A user can select from a variety of materialization configurations when writing a dbt model. These configurations tell dbt how the results of the model query should be instantiated in the underlying database. Though this strives to be a unified interface to database abstractions, setups hitting performance constraints will generally require applying a bit of database-specific configuration.
To understand materializations, one must be familiar with the concepts of a table, a view, and a materialized view.
- Table - Created using
CREATE TABLE
, this entity stores the data directly into the database. Must be refreshed by the user when upstream data changes. - View - Created using a query, this entity is a virtual table that evaluates its contents at query time. This has the benefit of automatically including upstream data changes, but can be slow.
- Materialized View - Created using a query, this entity is a view with database-implemented performance optimization via pre-computing of the view. This provides the performance benefit of using cached data, with the ability to automatically include upstream changes.
Let’s take a look at how these concepts are applied in dbt.

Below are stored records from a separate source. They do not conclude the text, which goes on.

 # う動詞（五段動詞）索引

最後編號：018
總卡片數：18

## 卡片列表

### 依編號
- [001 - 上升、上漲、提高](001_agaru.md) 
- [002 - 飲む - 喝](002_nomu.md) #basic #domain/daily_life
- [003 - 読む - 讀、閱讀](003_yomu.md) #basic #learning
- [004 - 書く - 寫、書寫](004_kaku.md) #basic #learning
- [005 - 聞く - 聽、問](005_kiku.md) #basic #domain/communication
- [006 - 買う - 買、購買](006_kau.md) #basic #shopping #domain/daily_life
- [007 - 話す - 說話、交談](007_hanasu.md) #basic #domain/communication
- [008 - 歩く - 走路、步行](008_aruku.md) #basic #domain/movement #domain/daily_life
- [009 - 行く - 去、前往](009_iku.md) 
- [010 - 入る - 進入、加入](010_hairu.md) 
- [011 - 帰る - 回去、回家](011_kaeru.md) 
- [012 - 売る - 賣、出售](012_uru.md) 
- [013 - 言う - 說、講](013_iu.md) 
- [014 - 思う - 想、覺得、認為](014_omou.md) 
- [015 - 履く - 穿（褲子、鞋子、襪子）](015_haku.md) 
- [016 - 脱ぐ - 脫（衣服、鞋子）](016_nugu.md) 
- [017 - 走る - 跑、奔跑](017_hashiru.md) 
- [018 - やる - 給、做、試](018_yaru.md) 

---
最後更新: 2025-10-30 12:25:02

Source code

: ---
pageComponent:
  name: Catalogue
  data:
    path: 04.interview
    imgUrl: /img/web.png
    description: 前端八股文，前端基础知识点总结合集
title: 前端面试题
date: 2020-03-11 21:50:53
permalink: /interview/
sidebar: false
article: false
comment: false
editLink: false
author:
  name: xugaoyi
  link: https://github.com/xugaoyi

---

We’ll use the NBA dataset loaded into Snowflake from my previous post for this example. Define a simple dbt model as follows:
{{ config(materialized='table') }}
select player_name, date_trunc('WEEK', game_date) period, avg(pts) avg_pts
from player_game_logs
group by period, player_name
order by player_name, period
The generated SQL shows dbt wrapping our query in a creation statement:
create or replace transient table dbt_snowflake_demo.PUBLIC.points_by_week
as
(
select player_name, date_trunc('WEEK', game_date) period, avg(pts) avg_pts
from player_game_logs
group by period, player_name
order by player_name, period
);
Note that by default dbt uses transient tables on Snowflake. Switching the config to view shows the creation statement is modified to create a view:
create or replace view dbt_snowflake_demo.PUBLIC.points_by_week
as (...);
These materialization methods are straightforward, but will require the user to think about keeping the model up-to-date in the table case, and potentially be inefficient in the view case. dbt handles this by exposing the “incremental” and “materialized view” materialization modes.
The incremental materialization mode exposes additional configurations that inform dbt how to filter the incoming tables for new or updated records The syntax for enabling incremental materialization uses the Jinja functionality of dbt.
{{ config(
materialized='incremental',
unique_key=['player_name', 'period']
)
}}
select player_name, date_trunc('WEEK', game_date) period, avg(pts) avg_pts
from player_game_logs
-- Tell dbt to only select new records when running an incremental build.
{% if is_incremental() %}
where game_date > (select max(period) from {{ this }})
{% endif %}
group by period, player_name
order by player_name, period
When running an incremental build, dbt will apply the filter, store the intermediate results in a temporary table, and also generate a merge that updates the model’s table:
begin;
merge into dbt_snowflake_demo.PUBLIC.points_by_week as DBT_INTERNAL_DEST
using dbt_snowflake_demo.PUBLIC.points_by_week__dbt_tmp as DBT_INTERNAL_SOURCE
on (
DBT_INTERNAL_SOURCE.player_name = DBT_INTERNAL_DEST.player_name
) and (
DBT_INTERNAL_SOURCE.period = DBT_INTERNAL_DEST.period
)
when matched then update set
"PLAYER_NAME" = DBT_INTERNAL_SOURCE."PLAYER_NAME","PERIOD" = DBT_INTERNAL_SOURCE."PERIOD","AVG_PTS" = DBT_INTERNAL_SOURCE."AVG_PTS"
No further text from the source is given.